»»

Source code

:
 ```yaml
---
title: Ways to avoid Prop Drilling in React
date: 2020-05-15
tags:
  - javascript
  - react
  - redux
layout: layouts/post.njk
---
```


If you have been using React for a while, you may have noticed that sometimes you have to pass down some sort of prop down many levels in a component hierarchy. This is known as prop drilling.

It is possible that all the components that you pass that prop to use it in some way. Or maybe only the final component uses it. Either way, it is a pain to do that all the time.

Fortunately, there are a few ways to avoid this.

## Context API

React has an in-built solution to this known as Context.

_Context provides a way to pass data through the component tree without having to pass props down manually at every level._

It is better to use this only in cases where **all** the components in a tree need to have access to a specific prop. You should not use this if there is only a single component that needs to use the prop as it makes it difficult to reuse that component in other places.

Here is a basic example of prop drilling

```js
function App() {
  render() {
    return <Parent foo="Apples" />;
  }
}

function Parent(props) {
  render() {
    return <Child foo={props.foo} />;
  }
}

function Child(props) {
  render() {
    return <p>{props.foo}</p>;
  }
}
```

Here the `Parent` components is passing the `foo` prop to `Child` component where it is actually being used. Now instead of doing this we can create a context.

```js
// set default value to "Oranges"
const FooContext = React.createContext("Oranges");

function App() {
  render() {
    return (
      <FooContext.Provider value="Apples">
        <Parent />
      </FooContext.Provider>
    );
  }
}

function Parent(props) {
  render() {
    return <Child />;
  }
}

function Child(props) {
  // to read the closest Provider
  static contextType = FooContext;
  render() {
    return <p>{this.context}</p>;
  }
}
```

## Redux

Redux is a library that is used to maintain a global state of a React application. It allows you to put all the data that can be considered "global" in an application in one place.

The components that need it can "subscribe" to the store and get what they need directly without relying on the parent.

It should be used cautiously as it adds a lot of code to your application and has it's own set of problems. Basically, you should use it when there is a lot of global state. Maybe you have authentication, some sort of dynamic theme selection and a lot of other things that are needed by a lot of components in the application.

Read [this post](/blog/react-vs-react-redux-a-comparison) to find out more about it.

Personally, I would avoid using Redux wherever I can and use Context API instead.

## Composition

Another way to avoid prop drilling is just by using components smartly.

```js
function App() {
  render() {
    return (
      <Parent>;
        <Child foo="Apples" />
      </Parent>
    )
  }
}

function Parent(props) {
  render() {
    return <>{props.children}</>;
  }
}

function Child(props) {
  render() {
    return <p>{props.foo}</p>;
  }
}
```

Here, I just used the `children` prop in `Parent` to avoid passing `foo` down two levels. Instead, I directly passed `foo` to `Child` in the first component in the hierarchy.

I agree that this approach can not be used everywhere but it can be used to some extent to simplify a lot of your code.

««

→ **Action item**:
If a line in the records above contains "avoid", copy that line.

→ **Answer below**:
title: Ways to avoid Prop Drilling in React
Fortunately, there are a few ways to avoid this.
Personally, I would avoid using Redux wherever I can and use Context API instead.
Another way to avoid prop drilling is just by using components smartly.
Here, I just used the `children` prop in `Parent` to avoid passing `foo` down two levels. Instead, I directly passed `foo` to `Child` in the first component in the hierarchy.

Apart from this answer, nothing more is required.